11. Quase Famosos (Almost Famous, Cameron Crowe, 2000) – Tiny Dancer (cantada pelo elenco)
Cheguei a pensar se poderia colocar essa aqui na lista, já que em boa parte ela traz a música original, na voz de Elton John. Mas quando o elenco começa a cantar, logo suas vozes se sobrepõem à do gênio Elton, tornando a cena original o suficiente para participar. Bom, um clássico da música moderna que quebra o gelo e reconstrói a harmonia de um grupo em crise já é bom o bastante, em termos de significado. E ainda tem a Kate Hudson, no auge de sua beleza de cabelos cacheados.
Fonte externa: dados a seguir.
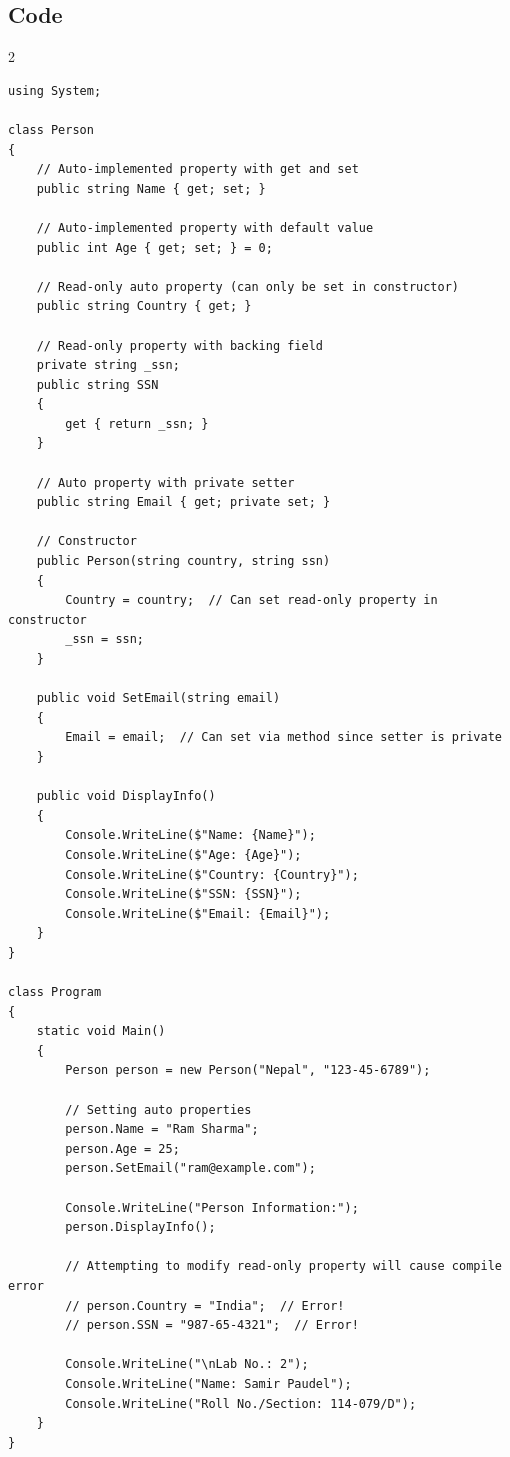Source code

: \documentclass[10pt,a4paper]{article}
\begin{document}
\subsection*{Code}
\begin{multicols}{2}
\begin{lstlisting}
using System;

class Person
{
    // Auto-implemented property with get and set
    public string Name { get; set; }
    
    // Auto-implemented property with default value
    public int Age { get; set; } = 0;
    
    // Read-only auto property (can only be set in constructor)
    public string Country { get; }
    
    // Read-only property with backing field
    private string _ssn;
    public string SSN 
    { 
        get { return _ssn; } 
    }
    
    // Auto property with private setter
    public string Email { get; private set; }
    
    // Constructor
    public Person(string country, string ssn)
    {
        Country = country;  // Can set read-only property in constructor
        _ssn = ssn;
    }
    
    public void SetEmail(string email)
    {
        Email = email;  // Can set via method since setter is private
    }
    
    public void DisplayInfo()
    {
        Console.WriteLine($"Name: {Name}");
        Console.WriteLine($"Age: {Age}");
        Console.WriteLine($"Country: {Country}");
        Console.WriteLine($"SSN: {SSN}");
        Console.WriteLine($"Email: {Email}");
    }
}

class Program
{
    static void Main()
    {
        Person person = new Person("Nepal", "123-45-6789");
        
        // Setting auto properties
        person.Name = "Ram Sharma";
        person.Age = 25;
        person.SetEmail("ram@example.com");
        
        Console.WriteLine("Person Information:");
        person.DisplayInfo();
        
        // Attempting to modify read-only property will cause compile error
        // person.Country = "India";  // Error!
        // person.SSN = "987-65-4321";  // Error!
        
        Console.WriteLine("\nLab No.: 2");
        Console.WriteLine("Name: Samir Paudel");
        Console.WriteLine("Roll No./Section: 114-079/D");
    }
}
\end{lstlisting}
\end{multicols}
\end{document}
10. Casablanca (idem, Michael Curtiz, 1942) – As Time Goes By (cantada por Dooley Wilson)
Alguns devem ter pensado “o cara botou a Marseillaise e deixou de lado As Time Goes By, que idiota”. Acontece que não, uma cena clássica como essa não poderia ficar de fora. Afinal, temos uma canção das mais lindas do cinema, em um momento crucial do filme, e como se isso não bastasse, Ingrid Bergman dá um show de sentimento, pedindo que a música seja tocada (em uma das frases mais equivocadamente reproduzidas da história), depois deixando transparecer tudo o que a canção evoca.
09. O Picolino (Top Hat, Mark Sandrich, 1935) – Cheek to Cheek (cantada por Fred Astaire)
Não sei dizer se algum casal no cinema foi mais iluminado do que Fred Astaire e Ginger Rogers. Na tela, eles se complementavam de forma magnífica, tornando melhor o que, neste caso, já seria bom, a linda canção Cheek to Cheek, que descreve a felicidade de dançar coladinho com quem se gosta. E não pare de assistir depois que ele para de cantar e eles ficam só dançando. É das melhores cenas de dança do cinema.
08. Mudança de Hábito (Sister Act, Emile Ardolino, 1992) – I Will Follow Him (cantada por Whoopy Goldberg e o coro das freiras)
Sempre gostei desse filme meigo e otimista lá do começo da década de 1990, época em que os filmes-família tinham força incrível. E a combinação de música sacra com viés pop gera os melhores momentos da obra, primeiro quando as freiras surpreendem a paróquia ao cantar animadamente (e bem) pela primeira vez, e no final, quando se apresentam para o Papa. Então por que essa canção e não a outra? Além do fato de estar ser a última cena, e por consequência onde culmina toda a trajetória pela qual passaram as personagens, o trecho final da apresentação – com os solos vocais da freirinha loira (cuja voz foi dublada), os backing vocals, o crescendo e o último refrão – é muito emocionante.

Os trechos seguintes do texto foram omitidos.